Jerry McColgan has been posting his findings with the installation of the REVOLUTION in his GP-9 with Sierra sound. Just in review, I've installed the both Sierra steam and diesel modules with the REVOLUTION quite successfully as well. Steam modules are a straight install, the diesel modules need the Sierra adapter board.


My next finding is using the REVOLUTION with the Phoenix Big sound 97 modules. I came upon 2 of the Phoenix Big sound 97 modules and decided to give them a go to see how they worked with the PWC of the REVOLUTION receiver. 


Simply, they work just fine using ramp up with voltage control or using the reed switch and magnet method on the axle or wheel as used for steam chuff. 


It's standard hookup per the Phoenix Big Sound 97 instruction manual. 


However, as with the other Phoenix systems, do not hook the black common wire from the REVOLUTION receiver auxiliary harness to the sound module. The horn and bell functions work with the buttons on the REVOLUTION receiver when connecting the corresponding wires to the 97's trigger pins.


----------



## TonyWalsham (Jan 2, 2008)

Stan. 

When powering Sierra Steam modules with the traction batteries and the chuff mechanically timed, they will benefit from the addition of the the Opto interface by enabling the steam module "at idle" effects to be heard. 
"At idle" effects include the Fireman Fred sound etc. 
As the voltage ramps up the generator will also switch ON, and OFF when the voltage drops back to idle.


----------



## Stan Cedarleaf (Jan 2, 2008)

Thank you, Tony. I'll check into that on the Sierra steam installations.

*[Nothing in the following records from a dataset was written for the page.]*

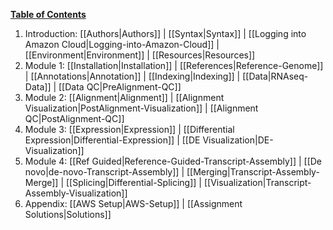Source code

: [**Table of Contents**](https://github.com/griffithlab/rnaseq_tutorial/wiki)<br>
1. Introduction: [[Authors|Authors]] | [[Syntax|Syntax]] | [[Logging into Amazon Cloud|Logging-into-Amazon-Cloud]] | [[Environment|Environment]] | [[Resources|Resources]]<br>
2. Module 1: [[Installation|Installation]] | [[References|Reference-Genome]] | [[Annotations|Annotation]] | [[Indexing|Indexing]] | [[Data|RNAseq-Data]] | [[Data QC|PreAlignment-QC]]<br>
3. Module 2: [[Alignment|Alignment]] | [[Alignment Visualization|PostAlignment-Visualization]] | [[Alignment QC|PostAlignment-QC]]<br>
4. Module 3: [[Expression|Expression]] | [[Differential Expression|Differential-Expression]] | [[DE Visualization|DE-Visualization]]<br>
5. Module 4: [[Ref Guided|Reference-Guided-Transcript-Assembly]] | [[De novo|de-novo-Transcript-Assembly]] | [[Merging|Transcript-Assembly-Merge]] | [[Splicing|Differential-Splicing]] | [[Visualization|Transcript-Assembly-Visualization]]<br>
6. Appendix: [[AWS Setup|AWS-Setup]] | [[Assignment Solutions|Solutions]]<br>

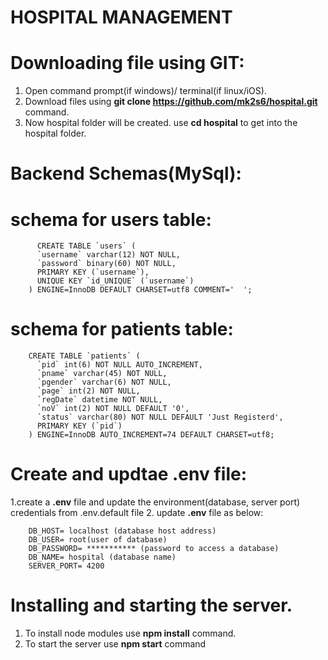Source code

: # HOSPITAL MANAGEMENT

# Downloading file using GIT:
1. Open command prompt(if windows)/ terminal(if linux/iOS).
2. Download files using **git clone https://github.com/mk2s6/hospital.git** command.
3. Now hospital folder will be created. use **cd hospital** to get into the hospital folder.

# Backend Schemas(MySql): 
# schema for users table:
          CREATE TABLE `users` (
          `username` varchar(12) NOT NULL,
          `password` binary(60) NOT NULL,
          PRIMARY KEY (`username`),
          UNIQUE KEY `id_UNIQUE` (`username`)
        ) ENGINE=InnoDB DEFAULT CHARSET=utf8 COMMENT='	';
# schema for patients table:
        CREATE TABLE `patients` (
          `pid` int(6) NOT NULL AUTO_INCREMENT,
          `pname` varchar(45) NOT NULL,
          `pgender` varchar(6) NOT NULL,
          `page` int(2) NOT NULL,
          `regDate` datetime NOT NULL,
          `noV` int(2) NOT NULL DEFAULT '0',
          `status` varchar(80) NOT NULL DEFAULT 'Just Registerd',
          PRIMARY KEY (`pid`)
        ) ENGINE=InnoDB AUTO_INCREMENT=74 DEFAULT CHARSET=utf8;
# Create and updtae **.env** file:
1.create a **.env** file and update the environment(database, server port) credentials from .env.default file
2. update **.env** file as below:

		DB_HOST= localhost (database host address)
		DB_USER= root(user of database)
		DB_PASSWORD= *********** (password to access a database)
		DB_NAME= hospital (database name)
		SERVER_PORT= 4200
		
		
		
		
# Installing and starting the server.
1. To install node modules use **npm install** command.
2. To start the server use **npm start** command
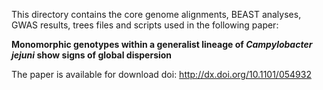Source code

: 
This directory contains the core genome alignments, BEAST analyses, GWAS results, trees files and scripts used in the following paper:

**Monomorphic genotypes within a generalist lineage of *Campylobacter jejuni* show signs of global dispersion**


The paper is available for download doi: http://dx.doi.org/10.1101/054932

It's generally been my practice to turn the trains on and let them run continuously on the layout until the traction battery discharges and then replace it and go again. So I don't have Fireman Fred activated as it's one effect I rarely use. The trains don't really have a chance to stand idle for those effects to take place. I guess I'm missing some enjoyment that way.









Thanks again for the tip.


----------